王都の騎士達と共に、次々にリンセコートに向けて、市民達が出発していった。
オーバースが、オブティスマに言う。
「オブティスマ! 市民達をよろしく頼むぞ!」
「もちろんだ。今の俺は、戦力にならんからな。それでも、市民は守る!」
腕が一本欠損してしまったので、オブティスマが自らその役割をかって出てくれた。
そしてフィリウスが、オブティスマに手紙を渡す。
「妹に、これを渡してください。話は、全て通してあります」
「わかりました。パルダーシュ辺境伯、確かにお預かりいたします」
そうして避難民を率いた、オブティスマが王都を出て行った。
「やるか」
王都の騎士は八割が市民の護衛で出て行ったので、残っているのは青備えの方が多い。俺は教会の地下から布に包んだ改造エルフを出し、四つ足ドローンにのせて運ぶ。運び込む先は、古代遺跡がある場所。王都の騎士達も捕らえた騎士達も、青備えやルドルフやラングバイまでも王都の外で待機させていた。
オーバースが俺に言う。
「どうなるだろうか?」
「わからん。だが、想定では、リンデンブルグの遺跡が動いてなければ、ここで完結はしないだろう」
「リンデンブルグの遺跡が動いているとなれば?」
「何らかの機能が発動する。だが、それはリンデンブルグ帝国が既に壊滅してる事を意味する」
「そうだな。遺跡が発動しているとなれば、リンデンブルグはやられたと考えるのが妥当か」
「そうなるだろう」
「憂鬱な話だ」
「ああ」
入り口には警護の騎士達がおり、俺達が来るのを見て入り口を開ける。
オーバースが王都の騎士達に言う。
「お前達も、リンセコート領に行った方が、安全だったかもしれんのにな」
すると騎士達が言う。
「将軍。それは違います。皆が残りたかったのに、我々が皆に選ばれてここに居るのです。むしろ、これは光栄な事なのです」
「ふふっ。そうかよ、お前らは根っからの王宮騎士なんだな」
「ありがとうございます」
クルエルとビルスタークとレイたち四人が、ガラバダの牢獄の警護についており、アーンの大型鎧とアラン、風来燕と、フィリウスが教会の地下を警護していた。システムを起動させて、万が一、サイバネティック・ヒューマン達が目覚めてしまった時に、封じこめるためだ。

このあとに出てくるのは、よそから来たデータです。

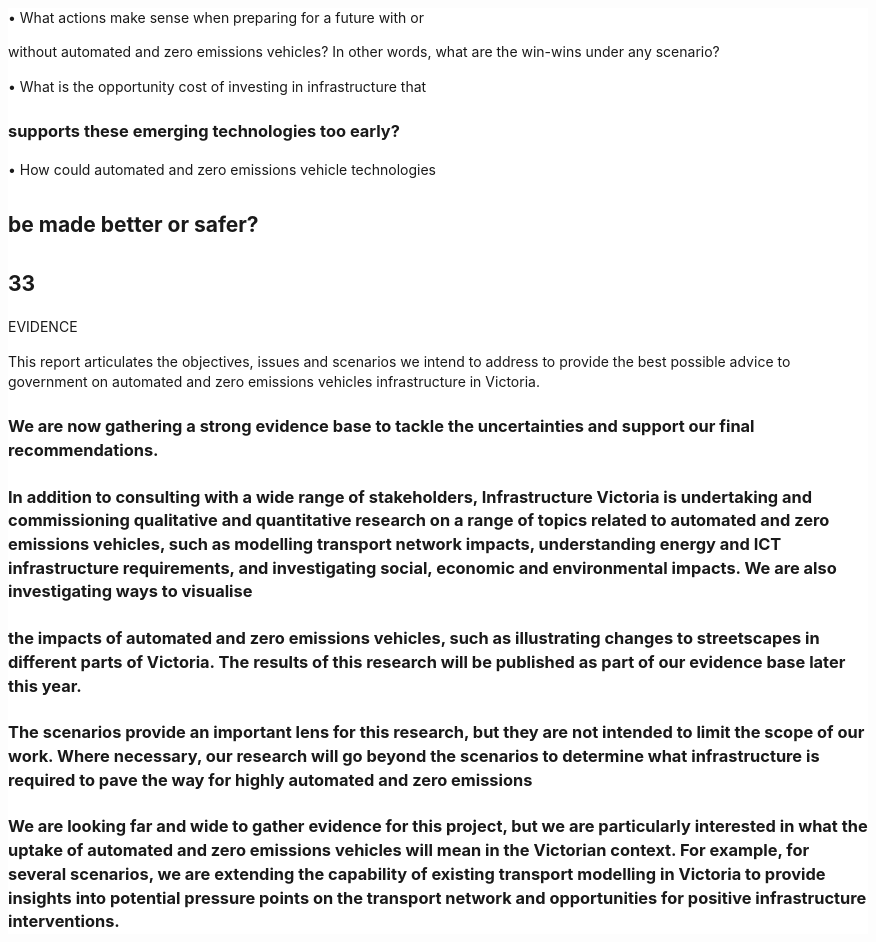 • What actions make sense when preparing for a future with or

without automated and zero emissions vehicles? In other words, what are the win-wins under any scenario?

• What is the opportunity cost of investing in infrastructure that

### supports these emerging technologies too early?

• How could automated and zero emissions vehicle technologies

## be made better or safer?

## 33

EVIDENCE

This report articulates the objectives, issues and scenarios we intend to address to provide the best possible advice to government on automated and zero emissions vehicles infrastructure in Victoria.

### We are now gathering a strong evidence base to tackle the uncertainties and support our final recommendations.

### In addition to consulting with a wide range of stakeholders, Infrastructure Victoria is undertaking and commissioning qualitative and quantitative research on a range of topics related to automated and zero emissions vehicles, such as modelling transport network impacts, understanding energy and ICT infrastructure requirements, and investigating social, economic and environmental impacts. We are also investigating ways to visualise

### the impacts of automated and zero emissions vehicles, such as illustrating changes to streetscapes in different parts of Victoria. The results of this research will be published as part of our evidence base later this year.

### The scenarios provide an important lens for this research, but they are not intended to limit the scope of our work. Where necessary, our research will go beyond the scenarios to determine what infrastructure is required to pave the way for highly automated and zero emissions

### We are looking far and wide to gather evidence for this project, but we are particularly interested in what the uptake of automated and zero emissions vehicles will mean in the Victorian context. For example, for several scenarios, we are extending the capability of existing transport modelling in Victoria to provide insights into potential pressure points on the transport network and opportunities for positive infrastructure interventions.
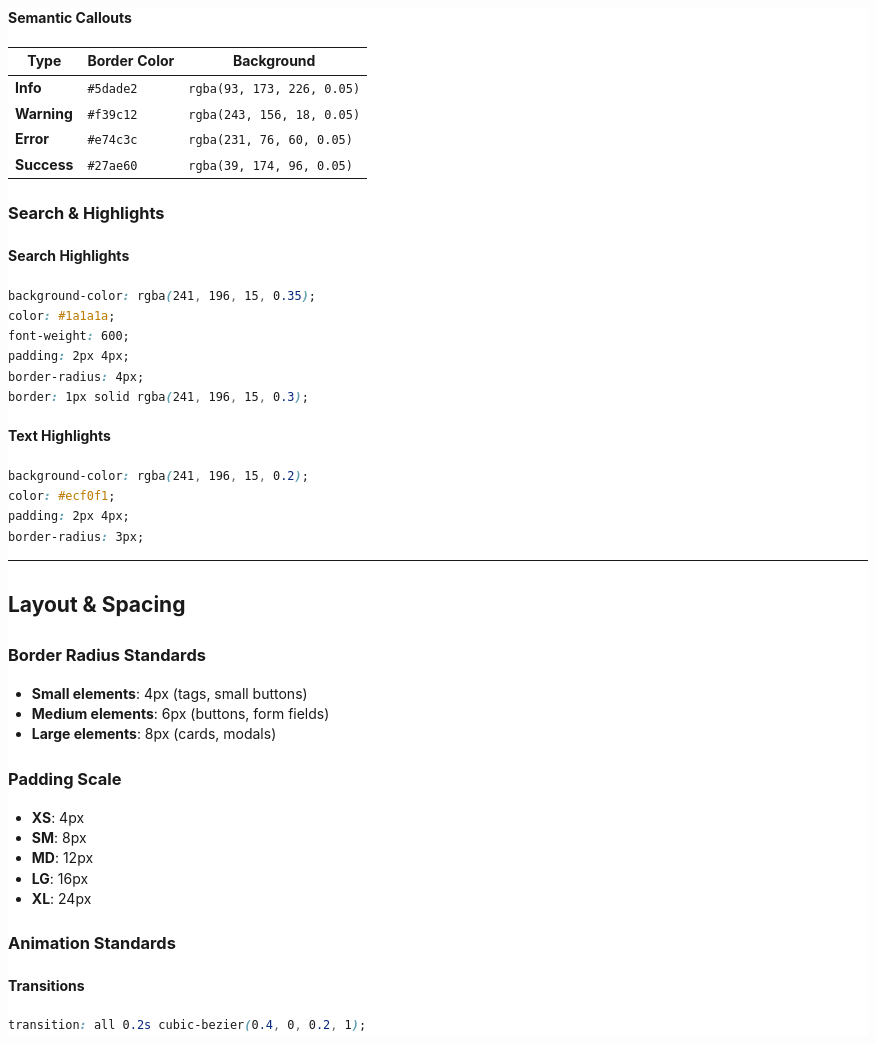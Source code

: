 #### Semantic Callouts

| Type | Border Color | Background |
|------|-------------|------------|
| **Info** | `#5dade2` | `rgba(93, 173, 226, 0.05)` |
| **Warning** | `#f39c12` | `rgba(243, 156, 18, 0.05)` |
| **Error** | `#e74c3c` | `rgba(231, 76, 60, 0.05)` |
| **Success** | `#27ae60` | `rgba(39, 174, 96, 0.05)` |

### Search & Highlights

#### Search Highlights
```css
background-color: rgba(241, 196, 15, 0.35);
color: #1a1a1a;
font-weight: 600;
padding: 2px 4px;
border-radius: 4px;
border: 1px solid rgba(241, 196, 15, 0.3);
```

#### Text Highlights
```css
background-color: rgba(241, 196, 15, 0.2);
color: #ecf0f1;
padding: 2px 4px;
border-radius: 3px;
```

---

## Layout & Spacing

### Border Radius Standards
- **Small elements**: 4px (tags, small buttons)
- **Medium elements**: 6px (buttons, form fields)
- **Large elements**: 8px (cards, modals)

### Padding Scale
- **XS**: 4px
- **SM**: 8px  
- **MD**: 12px
- **LG**: 16px
- **XL**: 24px

### Animation Standards

#### Transitions
```css
transition: all 0.2s cubic-bezier(0.4, 0, 0.2, 1);
```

遺跡に来ているのは、俺とオーバース、メルナと魔導書のマージ、そしてワイアンヌ。ワイアンヌは、四つ足のドローンをコントロールするために来てもらっている。中に入ると、文官が俺達に道を開けた。そこで、オーバースが大声で言う。
「全員! 速やかにこの地下古代遺跡から出るんだ! 外に出たら、騎士達と共に王都の外へ避難しろ! 外では青備え達が待っている!」
皆が急いで荷物を持ち、入り口から外に出て行った。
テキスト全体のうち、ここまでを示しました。